_Requirement_
Return each line in the records below that includes "DoxyCompactItemize".

_Stored entries_
::::::
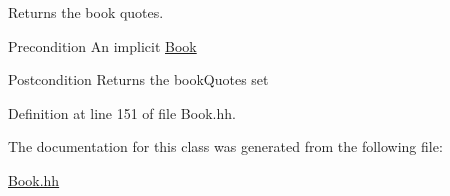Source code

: Returns the book quotes. 

\begin{DoxyPrecond}{Precondition}
An implicit \hyperlink{class_book}{Book} 
\end{DoxyPrecond}
\begin{DoxyPostcond}{Postcondition}
Returns the book\+Quotes set 
\end{DoxyPostcond}


Definition at line 151 of file Book.\+hh.



The documentation for this class was generated from the following file\+:\begin{DoxyCompactItemize}
\item 
\hyperlink{_book_8hh}{Book.\+hh}\end{DoxyCompactItemize}
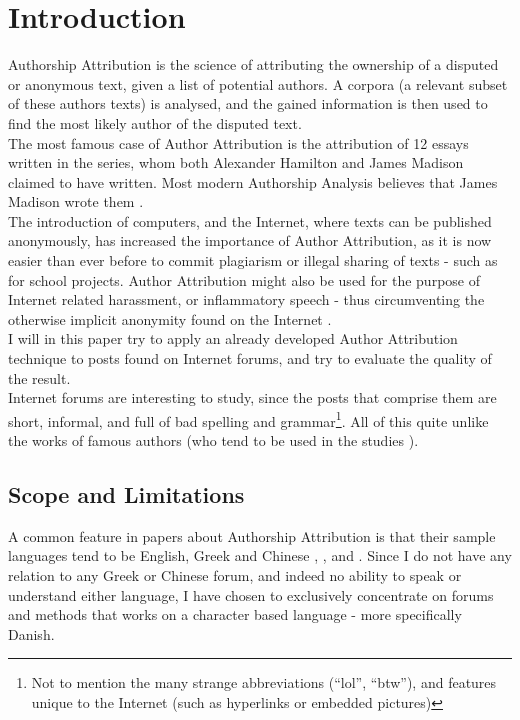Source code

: \section{Introduction}
\label{introduction}
Authorship Attribution is the science of attributing the ownership of a disputed or anonymous text, given a list of potential authors. A corpora (a relevant subset of these authors texts) is analysed, and the gained information is then used to find the most likely author of the disputed text.\\

The most famous case of Author Attribution is the attribution of 12 essays written in the  series, whom both Alexander Hamilton and James Madison claimed to have written. Most modern Authorship Analysis believes that James Madison wrote them \cite{Fung03thedisputed}.\\
 The introduction of computers, and the Internet, where texts can be published anonymously, has increased the importance of Author Attribution, as it is now easier than ever before to commit plagiarism or illegal sharing of texts - such as for school projects. Author Attribution might also be used for the purpose of Internet related harassment, or inflammatory speech - thus circumventing the otherwise implicit anonymity found on the Internet .\\ 

I will in this paper try to apply an already developed Author Attribution technique to posts found on Internet forums, and try to evaluate the quality of the result.\\

Internet forums are interesting to study, since the posts that comprise them are short, informal, and full of bad spelling and grammar\footnote{Not to mention the many strange abbreviations (``lol'', ``btw''), and features unique to the Internet (such as hyperlinks or embedded pictures)}. All of this quite unlike the works of famous authors (who tend to be used in the studies \cite{nr4}). 

\subsection{Scope and Limitations}
\label{scope}
A common feature in papers about Authorship Attribution is that their sample languages tend to be English, Greek and Chinese \cite{syntactic}, \cite{nr2}, \cite{nr4} and \cite{app-spe}. Since I do not have any relation to any Greek or Chinese forum, and indeed no ability to speak or understand either language, I have chosen to exclusively concentrate on forums and methods that works on a character based language - more specifically Danish.

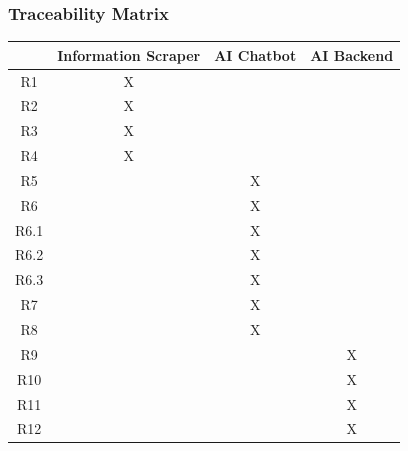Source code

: \documentclass[11pt]{article}
\begin{document}
\subsubsection{Traceability Matrix}
\begin{center}
	\begin{tabular}{||c | c | c | c ||} 
		\hline
		     & Information Scraper & AI Chatbot & AI Backend \\
		\hline\hline
		R1   & X                   &            &            \\
		\hline
		R2   & X                   &            &            \\
		\hline
		R3   & X                   &            &            \\
		\hline
		R4   & X                   &            &            \\
		\hline
		R5   &                     & X          &            \\
		\hline
		R6   &                     & X          &            \\
		\hline
		R6.1 &                     & X          &            \\
		\hline
		R6.2 &                     & X          &            \\
		\hline
		R6.3 &                     & X          &            \\
		\hline
		R7   &                     & X          &            \\
		\hline
		R8   &                     & X          &            \\
		\hline
		R9   &                     &            & X          \\
		\hline
		R10  &                     &            & X          \\
		\hline
		R11  &                     &            & X          \\
		\hline
		R12  &                     &            & X          \\
		\hline
		
	\end{tabular}
\end{center}

\end{document}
::::::
_Output for this task_
The documentation for this class was generated from the following file\+:\begin{DoxyCompactItemize}
\hyperlink{_book_8hh}{Book.\+hh}\end{DoxyCompactItemize}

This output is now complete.